Dejin, why Christoph's email suddenly disappeared during updating?

On Wed, Jun 16, 2021 at 02:25:43PM -0500, Bjorn Helgaas wrote:
> On Fri, Jun 11, 2021 at 12:37:22PM +0300, Andy Shevchenko wrote:
> > On Thu, Jun 10, 2021 at 05:41:43PM -0500, Bjorn Helgaas wrote:
> > > On Mon, Jun 07, 2021 at 11:39:13PM +0800, Dejin Zheng wrote:
> > > > Introduce pcim_alloc_irq_vectors(), a device-managed version of
> > > > pci_alloc_irq_vectors(). Introducing this function can simplify
> > > > the error handling path in many drivers.
> > > >
> > > > And use pci_free_irq_vectors() to replace some code in pcim_release(),
> > > > they are equivalent, and no functional change. It is more explicit
> > > > that pcim_alloc_irq_vectors() is a device-managed function.
> >
> > ...
> >
> > > > @@ -1989,10 +1989,7 @@ static void pcim_release(struct device *gendev, void *res)
> > > > struct pci_devres *this = res;
> > > > int i;
> > > >
> > > > - if (dev->msi_enabled)
> > > > - pci_disable_msi(dev);
> > > > - if (dev->msix_enabled)
> > > > - pci_disable_msix(dev);
> > > > + pci_free_irq_vectors(dev);
> > >
> > > If I understand correctly, this hunk is a nice simplification, but
> > > actually has nothing to do with making pcim_alloc_irq_vectors(). I
> > > have it split to a separate patch in my local tree. Or am I wrong
> > > about that?
> >
> > It's a good simplification that had to be done when pci_free_irq_vectors()
> > appeared.
>
> Sorry to be pedantic. You say the simplification "had to be done,"
> but AFAICT there was no actual *requirement* for this simplification
> to be done since pci_free_irq_vectors() is functionally identical to
> the previous code.
> I think we should do it because it's a little
> simpler, but not because it *fixes* anything.

It makes things more straightforward. So it definitely "fixes" something, but
not the code in this case, rather how we maintain this code.

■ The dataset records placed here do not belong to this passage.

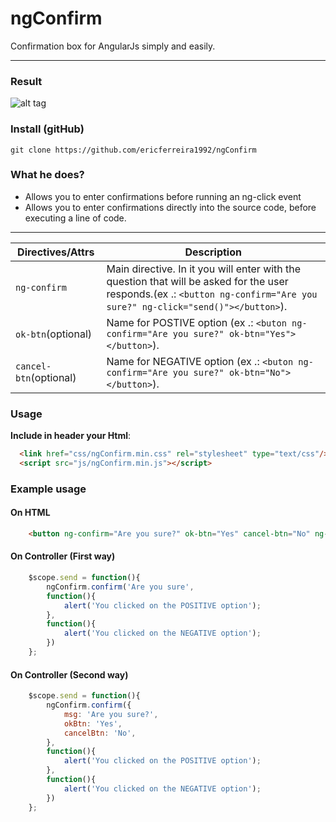 # ngConfirm
Confirmation box for AngularJs simply and easily.

---

### Result
![alt tag](https://s24.postimg.org/c3fhbxhrp/confirm.jpg)

### Install (gitHub)
```
git clone https://github.com/ericferreira1992/ngConfirm
```
### What he does?
* Allows you to enter confirmations before running an ng-click event
* Allows you to enter confirmations directly into the source code, before executing a line of code.

---

Directives/Attrs		| Description
----					| ----
`ng-confirm`		    | Main directive. In it you will enter with the question that will be asked for the user responds.(ex .: ``` <button ng-confirm="Are you sure?" ng-click="send()"></button> ```).
`ok-btn`(optional)      | Name for POSTIVE option (ex .: ``` <buton ng-confirm="Are you sure?" ok-btn="Yes"></button> ```).
`cancel-btn`(optional)  | Name for NEGATIVE option (ex .: ``` <buton ng-confirm="Are you sure?" ok-btn="No"></button> ```).

### Usage
**Include in header your Html**:
```html
  <link href="css/ngConfirm.min.css" rel="stylesheet" type="text/css"/>
  <script src="js/ngConfirm.min.js"></script>
```

### Example usage
#### On HTML
```html
    <button ng-confirm="Are you sure?" ok-btn="Yes" cancel-btn="No" ng-click="send()">Send</button>
```
#### On Controller (First way)
```javascript
    $scope.send = function(){
		ngConfirm.confirm('Are you sure',
		function(){
			alert('You clicked on the POSITIVE option');
		},
		function(){
			alert('You clicked on the NEGATIVE option');
		})
	};
```
#### On Controller (Second way)
```javascript
    $scope.send = function(){
		ngConfirm.confirm({
			msg: 'Are you sure?',
			okBtn: 'Yes',
			cancelBtn: 'No',
		},
		function(){
			alert('You clicked on the POSITIVE option');
		},
		function(){
			alert('You clicked on the NEGATIVE option');
		})
	};
```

> > But here is the fact that indirectly it's related to the pcim_*()
> > APIs, i.e. pcim_alloc_irq_vectors(), because you may noticed this is inside
> > pcim_release().
>
> Yes. For posterity, my notes about the call chain (after applying
> this patch):
>
> pci_alloc_irq_vectors
> pci_alloc_irq_vectors_affinity
> __pci_enable_msix_range # MSI-X path
> __pci_enable_msix
> msix_capability_init
> msix_setup_entries
> for (...)
> entry = alloc_msi_entry
> kzalloc(msi_desc) <--- alloc
> kmemdup(msi_desc->affinity) <--- alloc
> dev->msix_enabled = 1 # MSI-X enabled
> __pci_enable_msi_range # MSI path
> msi_capability_init
> msi_setup_entry
> alloc_msi_entry <--- alloc
> dev->msi_enabled = 1 # MSI enabled
>
> pcim_release
> pci_free_irq_vectors
> pci_disable_msix # MSI-X
> if (!dev->msix_enabled)
> return
> pci_msix_shutdown
> dev->msix_enabled = 0 # MSI-X disabled
> free_msi_irqs
> list_for_each_entry_safe(..., msi_list, ...)
> free_msi_entry
> kfree(msi_desc->affinity) <--- free
> kfree(msi_desc) <--- free
> pci_disable_msi # MSI
> if (!dev->msi_enabled)
> return
> pci_msi_shutdown
> dev->msi_enabled = 0 # MSI disabled
> free_msi_irqs <--- free
>
> So I *think* (correct me if I'm wrong):
>
> - If a driver calls pcim_enable_device(), we will call
> pcim_release() when the last reference to the device is dropped.
>
> - pci_alloc_irq_vectors() allocates msi_desc and irq_affinity_desc
> structures via msix_setup_entries() or msi_setup_entry().
>
> - pcim_release() will free those msi_desc and irq_affinity_desc
> structures.
>
> - Even before this series, pcim_release() frees msi_desc and
> irq_affinity_desc structures by calling pci_disable_msi() and
> pci_disable_msix().
>
> - Calling pci_free_irq_vectors() (or pci_disable_msi() or
> pci_disable_msix()) twice is unnecessary but probably harmless
> because they bail out early.

> So this series actually does not fix any problems whatsoever.

I tend to disagree.

The PCI managed API is currently inconsistent and what you got is what I
already know and had been using until (see below) Christoph told not to do [1].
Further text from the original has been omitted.